**Knowledge Graph Embedding, model training, and evaluation using the TorchKGE library**

In [34]:
############################################################
# imports
############################################################

from torch import cuda
from torch.optim import Adam
import pickle 

from torchkge.models import TransEModel, ComplExModel, ConvKBModel
from torchkge.sampling import BernoulliNegativeSampler, UniformNegativeSampler
from torchkge.utils import Trainer, MarginLoss, DataLoader
from torchkge.evaluation import LinkPredictionEvaluator
from torchkge.evaluation import RelationPredictionEvaluator
from torchkge.evaluation import TripletClassificationEvaluator

import json
import networkx as nx
import torch.nn.functional as F
from torch_geometric.data import Data, DataLoader
from torchkge.data_structures import KnowledgeGraph
from tqdm.autonotebook import tqdm

import pandas as pd


In [2]:
############################################################
# load files
############################################################

#list_of_lists = pickle.load(open('data/all_KGs_as_lists2.pkl', 'rb'))
list_of_lists = pickle.load(open('data/all_rows.pkl', 'rb'))
#df_list
df_list_old = pickle.load(open('data/all_Dataframes.pkl','rb'))
df_list = pickle.load(open('data/all_Dataframes2.pkl', 'rb'))
#all Knowledge Graph objects
KGs_old = pickle.load(open('data/all_Knowledge_Graphs.pkl','rb'))
KGs = pickle.load(open('data/all_Knowledge_Graphs2.pkl', 'rb'))

In [9]:
############################################################
# 1. making KG objects from dataframes
# note: no need to run again unless changes were made to 'list_of_lists', just load 'KGs' instead
############################################################
KGs = [] 
for row in list_of_lists:
    if row:
        data=pd.DataFrame(row,columns=['from','to','rel'])
        kg = KnowledgeGraph(df=data)
        KGs.append(kg)

print(len(KGs)) # total number of dataframes: 8471 (8469)
pickle.dump(KGs, open('data/all_Knowledge_Graphs2.pkl', 'wb'))

8471


In [10]:
################################################
# collect KGs with 'Handlung: Kreuzigen'
# idea: mimics what a user has previously looked at & uses that as base for recommendation
############################################################

KGs = pickle.load(open('data/all_Knowledge_Graphs2.pkl', 'rb'))
graphs = []
sets = []
for x in enumerate(KGs):
    index = x[0]
    kg = x[1]
    df = kg.get_df()
    val = df['to'].str.contains('kreuzigen').sum()
    if val > 0:
        graphs.append(df)
        #print('kreuzigen was found in: ',index)




In [26]:
############################################################
# preparing kg_train, kg_val for model and eval
############################################################
print(len(graphs))
complete_KG = pd.concat(graphs[:5], axis=0)
#complete_KG = graphs[:2]
complete_KG = KnowledgeGraph(df=complete_KG)
sizes = complete_KG.get_sizes(complete_KG.n_facts,share=0.8)
sets = complete_KG.split_kg(share=0.8,sizes=sizes,validation=True)
kg_train = sets[0]
kg_val = sets[1]

126


In [27]:

datafr = complete_KG.get_df()

pickle.dump(datafr, open('results/data/model_input_df.pkl', 'wb'))


In [28]:
############################################################
# Model Training TransE
############################################################
#KGs = pickle.load(open('data/all_Knowledge_Graphs.pkl', 'rb'))

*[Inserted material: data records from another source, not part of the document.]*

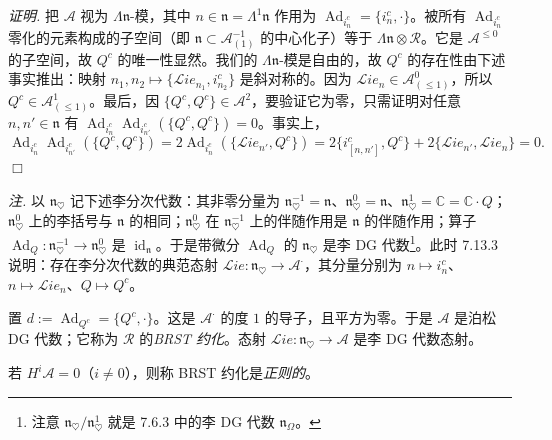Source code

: \emph{证明.} 把 $\mathcal{A}$ 视为 $\Lambda\mathfrak{n}$-模，其中 $n\in\mathfrak{n}=\Lambda^{1}\mathfrak{n}$ 作用为 $\operatorname{Ad}_{i^{c}_n}=\{i^{c}_n,\cdot\}$。被所有 $\operatorname{Ad}_{i^{c}_n}$ 零化的元素构成的子空间（即 $\mathfrak{n}\subset\mathcal{A}^{-1}_{(1)}$ 的中心化子）等于 $\Lambda\mathfrak{n}\otimes\mathcal{R}$。它是 $\mathcal{A}^{\le0}$ 的子空间，故 $Q^{c}$ 的唯一性显然。我们的 $\Lambda\mathfrak{n}$-模是自由的，故 $Q^{c}$ 的存在性由下述事实推出：映射 $n_1,n_2\mapsto\{\mathcal{L}ie_{n_1},i^{c}_{n_2}\}$ 是斜对称的。因为 $\mathcal{L}ie_n\in\mathcal{A}^{0}_{(\le1)}$，所以 $Q^{c}\in\mathcal{A}^{1}_{(\le1)}$。最后，因 $\{Q^{c},Q^{c}\}\in\mathcal{A}^{2}$，要验证它为零，只需证明对任意 $n,n'\in\mathfrak{n}$ 有 $\operatorname{Ad}_{i^{c}_n}\operatorname{Ad}_{i^{c}_{n'}}(\{Q^{c},Q^{c}\})=0$。事实上，
\[
\operatorname{Ad}_{i^{c}_n}\operatorname{Ad}_{i^{c}_{n'}}(\{Q^{c},Q^{c}\})
=2\operatorname{Ad}_{i^{c}_n}(\{\mathcal{L}ie_{n'},Q^{c}\})
=2\{i^{c}_{[n,n']},Q^{c}\}+2\{\mathcal{L}ie_{n'},\mathcal{L}ie_n\}=0.
\]
\hfill$\Box$

\emph{注.} 以 $\mathfrak{n}_{\heartsuit}$ 记下述李分次代数：其非零分量为 $\mathfrak{n}^{-1}_{\heartsuit}=\mathfrak{n}$、$\mathfrak{n}^{0}_{\heartsuit}=\mathfrak{n}$、$\mathfrak{n}^{1}_{\heartsuit}=\mathbb{C}=\mathbb{C}\cdot Q$；$\mathfrak{n}^{0}_{\heartsuit}$ 上的李括号与 $\mathfrak{n}$ 的相同；$\mathfrak{n}^{0}_{\heartsuit}$ 在 $\mathfrak{n}^{-1}_{\heartsuit}$ 上的伴随作用是 $\mathfrak{n}$ 的伴随作用；算子 $\operatorname{Ad}_{Q}:\mathfrak{n}^{-1}_{\heartsuit}\to\mathfrak{n}^{0}_{\heartsuit}$ 是 $\operatorname{id}_{\mathfrak{n}}$。于是带微分 $\operatorname{Ad}_{Q}$ 的 $\mathfrak{n}_{\heartsuit}$ 是李 DG 代数\footnote{注意 $\mathfrak{n}_{\heartsuit}/\mathfrak{n}^{1}_{\heartsuit}$ 就是 7.6.3 中的李 DG 代数 $\mathfrak{n}_{\Omega}$。}。此时 7.13.3 说明：存在李分次代数的典范态射 $\mathcal{L}ie:\mathfrak{n}_{\heartsuit}\to\mathcal{A}^{\cdot}$，其分量分别为 $n\mapsto i^{c}_n$、$n\mapsto\mathcal{L}ie_n$、$Q\mapsto Q^{c}$。

 置 $d:=\operatorname{Ad}_{Q^{c}}=\{Q^{c},\cdot\}$。这是 $\mathcal{A}^{\cdot}$ 的度 $1$ 的导子，且平方为零。于是 $\mathcal{A}$ 是泊松 DG 代数；它称为 $\mathcal{R}$ 的\emph{BRST 约化}。态射 $\mathcal{L}ie:\mathfrak{n}_{\heartsuit}\to\mathcal{A}$ 是李 DG 代数态射。

若 $H^{i}\mathcal{A}=0$（$i\ne0$），则称 BRST 约化是\emph{正则的}。

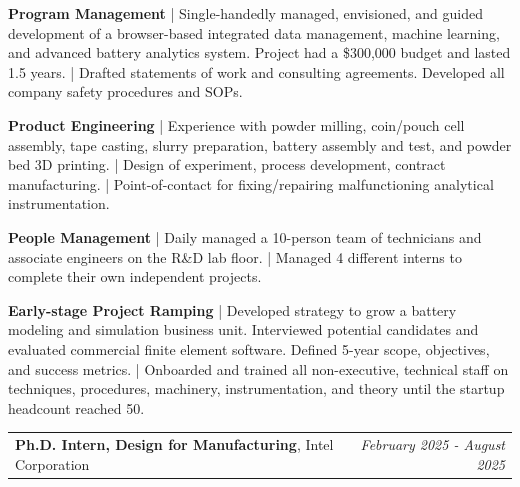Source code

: \documentclass[letterpaper,10.8pt]{article}
\newcommand{\resumeItemListStart}{\begin{itemize}[leftmargin=*]}
\newcommand{\resumeItemListEnd}{\end{itemize}\vspace{-5pt}}
\begin{document}
\resumeItemListStart
{\vspace{-2pt}\item\small{\textbf{Program Management} | Single-handedly managed, envisioned, and guided development of a browser-based integrated data management, machine learning, and advanced battery analytics system. Project had a \$300,000 budget and lasted 1.5 years. | Drafted statements of work and consulting agreements. Developed all company safety procedures and SOPs. \vspace{-2pt}}}

{\vspace{-2pt}\item\small{\textbf{Product Engineering} | Experience with powder milling, coin/pouch cell assembly, tape casting, slurry preparation, battery assembly and test, and powder bed 3D printing. | Design of experiment, process development, contract manufacturing. | Point-of-contact for fixing/repairing malfunctioning analytical instrumentation. \vspace{-2pt}}} 

{\vspace{-2pt}\item\small{\textbf{People Management} | Daily managed a 10-person team of technicians and associate engineers on the R\&D lab floor. | Managed 4 different interns to complete their own independent projects. \vspace{-2pt}}} 

{\vspace{-2pt}\item\small{\textbf{Early-stage Project Ramping} | Developed strategy to grow a battery modeling and simulation business unit. Interviewed potential candidates and evaluated commercial finite element software. Defined 5-year scope, objectives, and success metrics. | Onboarded and trained all non-executive, technical staff on techniques, procedures, machinery, instrumentation, and theory until the startup headcount reached 50. \vspace{-2pt}}}
\resumeItemListEnd

{\vspace{-1pt}\item\begin{tabular*}{0.97\textwidth}{l@{\extracolsep{\fill}}r}
\textbf{Ph.D. Intern, Design for Manufacturing}, 
{Intel Corporation} & 
\textit{\small February 2025 - August 2025} 
\end{tabular*}\vspace{-4pt}}
\end{document}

# Define some hyper-parameters for training
emb_dim = 10
lr = 0.0004
n_epochs = 1000
b_size = 128
margin = 0.5

kg_train = complete_KG

# Define the model and criterion
model = TransEModel(emb_dim, kg_train.n_ent, kg_train.n_rel, dissimilarity_type='L2')
criterion = MarginLoss(margin)

# Move everything to CUDA if available
if cuda.is_available():
    cuda.empty_cache()
    model.cuda()
    criterion.cuda()

# Define the torch optimizer to be used
optimizer = Adam(model.parameters(), lr=lr, weight_decay=1e-5)

sampler = BernoulliNegativeSampler(kg_train) #UniformNegativeSampler(kg_train, kg_val=kg_val, kg_test=kg_test)
dataloader = DataLoader(kg_train, batch_size=b_size)

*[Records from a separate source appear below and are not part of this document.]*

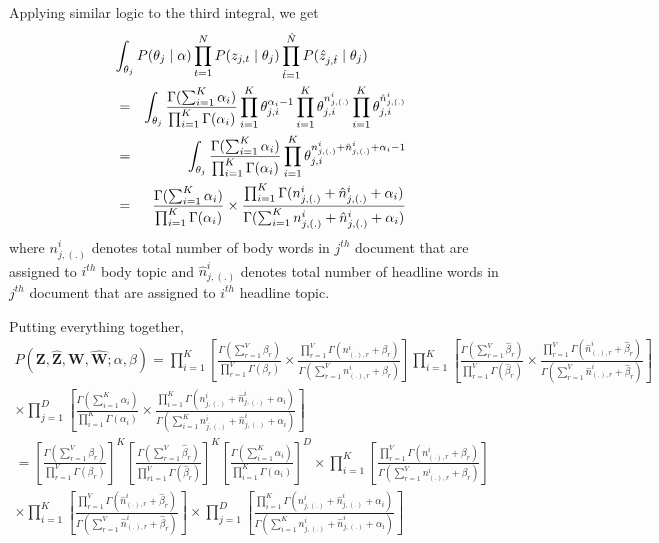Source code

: \documentclass[a4paper]{article}
\begin{document}
Applying similar logic to the third integral, we get
\begin{eqnarray*}
\lefteqn{\int_{\theta_{j}} P(\theta_{j} \mid \alpha) \prod_{t=1}^{N}P(z_{j,t} \mid \theta_{j}) \prod_{\hat{t}=1}^{\hat{N}} P(\hat{z}_{j,\hat{t}} \mid \theta_{j})}\\
& = & \int_{\theta_{j}} \frac{\Gamma(\sum_{i=1}^{K} \alpha_{i})}{\prod_{i=1}^{K}\Gamma(\alpha_{i})} \prod_{i=1}^{K} \theta_{j,i}^{\alpha_{i} -1} \prod_{i=1}^{K} \theta_{j,i}^{n_{j,(.)}^{i}} \prod_{i=1}^{K} \theta_{j,i}^{\hat{n}_{j,(.)}^{i}} \\
& = & \int_{\theta_{j}} \frac{\Gamma(\sum_{i=1}^{K} \alpha_{i})}{\prod_{i=1}^{K}\Gamma(\alpha_{i})} \prod_{i=1}^{K} \theta_{j,i}^{ n_{j,(.)}^{i} + \hat{n}_{j,(.)}^{i} +  \alpha_{i} -1}\\
& = & \frac{\Gamma(\sum_{i=1}^{K} \alpha_{i})}{\prod_{i=1}^{K}\Gamma(\alpha_{i})} \times \frac{\prod_{i=1}^{K} \Gamma(n_{j,(.)}^{i} + \hat{n}_{j,(.)}^{i} +  \alpha_{i} )}{\Gamma(\sum_{i=1}^{K}n_{j,(.)}^{i} + \hat{n}_{j,(.)}^{i} +  \alpha_{i} )}
\end{eqnarray*}
where $n_{j,(.)}^{i}$ denotes total number of body words in $j^{th}$ document that are assigned to $i^{th}$ body topic and $\hat{n}_{j,(.)}^{i}$ denotes total number of headline words in $j^{th}$ document that are assigned to $i^{th}$ headline topic.

Putting everything together,
\begin{multline*}
P(\mathbf{Z}, \mathbf{\hat{Z}}, \mathbf{W}, \mathbf{\hat{W}} ; \alpha, \beta)
 = \prod_{i=1}^{K} \left[  \frac{\Gamma(\sum_{r=1}^{V} \beta_{r})}{\prod_{r=1}^{V}\Gamma(\beta_{r})} \times \frac{\prod_{r=1}^{V} \Gamma(n_{(.),r}^{i} + \beta_{r} )}{\Gamma(\sum_{r=1}^{V}n_{(.),r}^{i} + \beta_{r} )}\right] \prod_{i=1}^{K} \left[   \frac{\Gamma(\sum_{r=1}^{V} \hat{\beta}_{r})}{\prod_{r=1}^{V}\Gamma(\hat{\beta}_{r})} \times \frac{\prod_{r=1}^{V} \Gamma(\hat{n}_{(.),r}^{i} + \hat{\beta}_{r} )}{\Gamma(\sum_{r=1}^{V}\hat{n}_{(.),r}^{i} + \hat{\beta}_{r} )} \right] \\ 
\times \prod_{j=1}^{D} \left[   \frac{\Gamma(\sum_{i=1}^{K} \alpha_{i})}{\prod_{i=1}^{K}\Gamma(\alpha_{i})} \times \frac{\prod_{i=1}^{K} \Gamma(n_{j,(.)}^{i} + \hat{n}_{j,(.)}^{i} +  \alpha_{i} )}{\Gamma(\sum_{i=1}^{K}n_{j,(.)}^{i} + \hat{n}_{j,(.)}^{i} +  \alpha_{i} )} \right] \\
 =  \left[  \frac{\Gamma(\sum_{r=1}^{V} \beta_{r})}{\prod_{r=1}^{V}\Gamma(\beta_{r})} \right]^{K} \left[   \frac{\Gamma(\sum_{r=1}^{V} \hat{\beta}_{r})}{\prod_{r1=1}^{V}\Gamma(\hat{\beta}_{r})}  \right]^{K} 
\left[ \frac{\Gamma(\sum_{i=1}^{K} \alpha_{i})}{\prod_{i=1}^{K}\Gamma(\alpha_{i})} \right]^{D} \times \prod_{i=1}^{K} \left[ \frac{\prod_{r=1}^{V} \Gamma(n_{(.),r}^{i} + \beta_{r} )}{\Gamma(\sum_{r=1}^{V}n_{(.),r}^{i} + \beta_{r} )} \right] \\ \times \prod_{i=1}^{K} \left[ \frac{\prod_{r=1}^{V} \Gamma(\hat{n}_{(.),r}^{i} + \hat{\beta}_{r} )}{\Gamma(\sum_{r=1}^{V}\hat{n}_{(.),r}^{i} + \hat{\beta}_{r} )}  \right] \times \prod_{j=1}^{D} \left[  \frac{\prod_{i=1}^{K} \Gamma(n_{j,(.)}^{i} + \hat{n}_{j,(.)}^{i} +  \alpha_{i} )}{\Gamma(\sum_{i=1}^{K}n_{j,(.)}^{i} + \hat{n}_{j,(.)}^{i} +  \alpha_{i} )} \right]
\end{multline*}
\end{document}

iterator = tqdm(range(n_epochs), unit='epoch')
for epoch in iterator:
    running_loss = 0.0
    for i, batch in enumerate(dataloader):
        h, t, r = batch[0], batch[1], batch[2]
        n_h, n_t = sampler.corrupt_batch(h, t, r)

        optimizer.zero_grad()

        # forward + backward + optimize
        pos, neg = model(h, t, r, n_h, n_t)
        loss = criterion(pos, neg)
        loss.backward()
        optimizer.step()

        running_loss += loss.item()
    iterator.set_description(
        'Epoch {} | mean loss: {:.5f}'.format(epoch + 1,
                                              running_loss / len(dataloader)))
    model.normalize_parameters()
model.normalize_parameters()

pickle.dump(model, open('results/data/model.pkl', 'wb'))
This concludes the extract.